Por Pedro Nascimento Araujo
No mês de janeiro de 2012, o Brasil arrecadou mais de 100 bilhões de reais em impostos. O governo, usando seus dedos ágeis, subtraiu de nossas economias, apenas no primeiro mês do ano, para usar um exemplo tristemente em voga, uma Síria. Um governo que dispõe de uma Síria por mês para gastar pode fazer coisas boas e coisas ruins.
Como as coisas ruins que podem ocorrer com uma Síria nos são mostradas diariamente por seu próprio ditador, Bashar al-Assad, vamos analisar as coisas boas. É aqui que vemos que estamos desperdiçando nossos recursos. Nada justifica que um país que possui uma Síria por mês para gastar consiga dar duas demonstrações de incompetência na gestão de sua Marinha.

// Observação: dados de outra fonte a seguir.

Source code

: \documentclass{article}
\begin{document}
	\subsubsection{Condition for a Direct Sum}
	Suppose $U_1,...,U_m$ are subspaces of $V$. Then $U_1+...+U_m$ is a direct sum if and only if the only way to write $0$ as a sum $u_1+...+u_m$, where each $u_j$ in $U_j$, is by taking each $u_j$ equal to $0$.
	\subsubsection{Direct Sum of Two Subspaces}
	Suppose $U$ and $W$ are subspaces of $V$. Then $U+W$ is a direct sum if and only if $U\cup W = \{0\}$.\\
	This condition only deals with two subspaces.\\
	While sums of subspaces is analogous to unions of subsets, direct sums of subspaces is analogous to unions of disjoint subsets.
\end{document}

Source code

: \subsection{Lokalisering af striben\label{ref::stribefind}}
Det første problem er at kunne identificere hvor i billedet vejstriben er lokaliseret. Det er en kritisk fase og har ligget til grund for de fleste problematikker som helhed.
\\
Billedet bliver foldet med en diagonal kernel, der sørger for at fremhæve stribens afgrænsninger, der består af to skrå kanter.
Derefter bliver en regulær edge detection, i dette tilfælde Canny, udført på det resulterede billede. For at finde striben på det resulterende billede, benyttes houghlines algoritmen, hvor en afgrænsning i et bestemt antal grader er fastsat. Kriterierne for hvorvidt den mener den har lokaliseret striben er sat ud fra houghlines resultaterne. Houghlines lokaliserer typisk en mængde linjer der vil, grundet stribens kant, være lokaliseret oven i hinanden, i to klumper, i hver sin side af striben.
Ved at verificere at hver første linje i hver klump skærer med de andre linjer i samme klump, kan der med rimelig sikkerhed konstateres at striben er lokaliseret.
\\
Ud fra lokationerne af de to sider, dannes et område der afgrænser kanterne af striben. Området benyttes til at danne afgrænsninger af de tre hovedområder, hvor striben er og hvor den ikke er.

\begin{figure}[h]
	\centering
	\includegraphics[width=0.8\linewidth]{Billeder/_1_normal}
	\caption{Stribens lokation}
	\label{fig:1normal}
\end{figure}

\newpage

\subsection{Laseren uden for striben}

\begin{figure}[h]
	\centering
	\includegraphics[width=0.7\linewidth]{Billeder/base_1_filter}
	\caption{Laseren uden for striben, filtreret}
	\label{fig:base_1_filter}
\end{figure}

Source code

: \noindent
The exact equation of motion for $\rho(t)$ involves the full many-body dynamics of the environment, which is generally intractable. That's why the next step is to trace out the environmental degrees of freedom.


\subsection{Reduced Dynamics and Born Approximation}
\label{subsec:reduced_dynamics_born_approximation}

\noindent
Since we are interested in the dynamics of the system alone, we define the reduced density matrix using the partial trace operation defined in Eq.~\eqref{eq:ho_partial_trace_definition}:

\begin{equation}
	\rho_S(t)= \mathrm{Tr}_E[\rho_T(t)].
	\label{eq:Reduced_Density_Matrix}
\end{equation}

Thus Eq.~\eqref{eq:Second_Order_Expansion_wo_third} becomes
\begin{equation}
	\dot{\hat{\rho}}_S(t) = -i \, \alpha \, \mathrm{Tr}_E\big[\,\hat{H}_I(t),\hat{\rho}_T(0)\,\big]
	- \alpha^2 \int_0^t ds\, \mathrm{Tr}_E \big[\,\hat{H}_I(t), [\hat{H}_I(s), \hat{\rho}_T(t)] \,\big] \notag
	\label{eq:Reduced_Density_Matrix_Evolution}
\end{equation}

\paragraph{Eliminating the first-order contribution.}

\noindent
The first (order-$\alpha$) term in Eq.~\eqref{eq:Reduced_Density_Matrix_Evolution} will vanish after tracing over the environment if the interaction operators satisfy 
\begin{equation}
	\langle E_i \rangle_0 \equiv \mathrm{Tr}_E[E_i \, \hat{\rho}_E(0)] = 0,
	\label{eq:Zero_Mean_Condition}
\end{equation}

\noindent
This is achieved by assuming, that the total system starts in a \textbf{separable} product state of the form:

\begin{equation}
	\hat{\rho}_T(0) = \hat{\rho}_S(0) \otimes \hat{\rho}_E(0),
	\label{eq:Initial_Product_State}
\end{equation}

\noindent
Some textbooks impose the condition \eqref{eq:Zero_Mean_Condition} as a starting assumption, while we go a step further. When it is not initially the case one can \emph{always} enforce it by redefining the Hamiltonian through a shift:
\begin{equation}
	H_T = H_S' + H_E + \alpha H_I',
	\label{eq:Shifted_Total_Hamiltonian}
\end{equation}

O que aconteceu com o Porta-Aviões São Paulo e com a Estação Comandante Ferraz - uma tragédia apresentada por um ministro da defesa atônito vestindo um blazer três números acima - pode ser um chamado à realidade para nossas forças de defesa: o Brasil precisa cuidar melhor da Marinha do Brasil.
Em um país cuja história militar foi forjada em lutas de cavalaria contra caudilhos vizinhos terrestres de Argentina, Paraguai e Uruguai, além de guerras civis também majoritariamente terrestres, é natural que o Exército tenha se tornado a arma nacional mais proeminente. Porém, mais de um século depois de encerradas as grandes desavenças com nossos vizinhos imediatos - a ponto de sermos sócios no moribundo Mercosul - o Brasil precisa entender que a Marinha é, também, uma grande vocação. Não virtualmente hegemônica, como ocorre com Estados Unidos (um país bioceânico com fronteiras terrestres com apenas dois vizinho, México e Canadá) ou Reino Unido (país insular), mas com uma importância equivalente à do Exército.
A Marinha do Brasil precisa do básico. Falar em investimentos bilionários para construir um único submarino nuclear quando nosso melhor porta-aviões, o São Paulo, é uma cinquentenária barcaça francesa que pegou fogo pela segunda vez em 6 anos, só pode ser escárnio com os mais de 1 000 homens que arriscam suas vidas servindo à pátria nele. Esses homens sabem que o velho Foch (nome francês de batismo da belonave no ano de 1957) não aguentaria uma disputa séria com nenhum inimigo minimamente moderno. Estamos muito, muito mal equipados. Querer reverter tal quadro gastando bilhões (e décadas) para construir um submarino nuclear é mais que vaidade pueril: ainda que já o possuíssemos, de pouco adiantaria dispor de um submarino nuclear quando o melhor vaso de guerra é um cinquentenário porta-aviões francês - o qual, por sua vez, dispõe de apoio naval precário, sem mencionar seus defasados aeroplanos. A Marinha precisa urgentemente de um programa de modernização de equipamento.
Além disso, a Marinha precisa de um sistema de manutenção de acidentes mais eficaz. O outro caso a expor o sucateamento da Marinha do Brasil foi o trágico incêndio na Estação Antártica Comandante Ferraz, que culminou com a morte de dois militares. As causas ainda serão apuradas e não há nada que autorize falar sobre responsabilidades, mas é sintomático ao colocar a Marinha em meio a mais uma má notícia que envolve condições de operação. O governo brasileiro arrecada mais de uma Síria por mês. Com essa quantidade de dinheiro subtraída de nossos bolsos, tirada de nosso suor, é injustificável não ter uma Marinha capaz de patrulhar, de forma sistemática, firme e dissuasiva, nossos 8 mil quilômetros de litoral. O Brasil nunca teve a Marinha que precisa, mas não precisa maltratar a Marinha que tem.
Pedro Nascimento Araujo é economista.